Wednesday, 1 June 2016: 09:20
Aqua 305 (Hilton San Diego Bayfront)
C. Zhang, S. Santhanagopalan, M. A. Sprague, and A. Pesaran (National Renewable Energy Laboratory)
Understanding the combined electrochemical-thermal and mechanical response of a system has a variety of applications.  For instance, such behavior is characterized routinely in reactor design to understand structural failure of components from electrochemical fatigue.  In energy storage, the potential induced changes to properties of materials (e.g., swelling or surface oxidation induced fracture) have often been categorized as reliability concerns.  For lithium ion batteries, there is the added concern over safety of the system in the event of mechanical failure of the cell components.

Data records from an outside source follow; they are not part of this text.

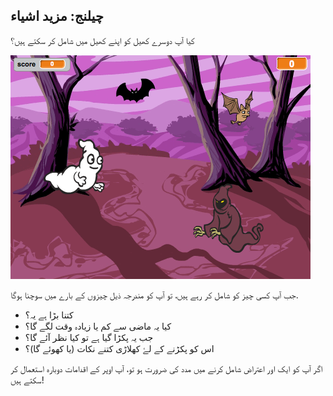 ## چیلنج: مزید اشیاء

کیا آپ دوسرے کھیل کو اپنے کھیل میں شامل کر سکتے ہیں؟

![اسکرین شاٹ](images/ghost-final.png)

جب آپ کسی چیز کو شامل کر رہے ہیں، تو آپ کو مندرجہ ذیل چیزوں کے بارے میں سوچنا ہوگا.

+ کتنا بڑا ہے یہ؟
+ کیا یہ ماضی سے کم یا زیادہ وقت لگے گا؟
+ جب یہ پکڑا گیا ہے تو کیا نظر آئے گا؟
+ اس کو پکڑنے کے لۓ کھلاڑی کتنے نکات (یا کھوئے گا)؟

اگر آپ کو ایک اور اعتراض شامل کرنے میں مدد کی ضرورت ہو تو، آپ اوپر کے اقدامات دوبارہ استعمال کر سکتے ہیں!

                In this work, we study different mechanical test conditions and examine the interaction between mechanical failure and electrochemical-thermal responses, by developing a simultaneously coupled model. We begin with a model system to demonstrate the steps involved in building the coupling framework and proceed to model a pouch-format cell with explicit representations for each individual component such as the active material, current collector, separator, etc. Anisotropic constitutive material models are presented to describe the mechanical properties of active materials and separator. Some initial results are shown in Figure 1.  The model predicts accurately the force-strain response and fracture of battery structure, simulates the local failure of separator layer, and captures the onset of short circuit for lithium-ion battery cell under different test conditions. The difference in the electrochemical response and the implications for follow on chemical reactions under these test conditions are discussed.

 Acknowledgement

                 This study was supported by Computer Aided Engineering for Batteries (CAEBAT) project of the Vehicle Technologies Office, Office of Energy Efficiency and Renewable Energy, U.S. Department of Energy. The research was performed using computational resources sponsored by the Department of Energy's Office of Energy Efficiency and Renewable Energy, located at the National Renewable Energy Laboratory.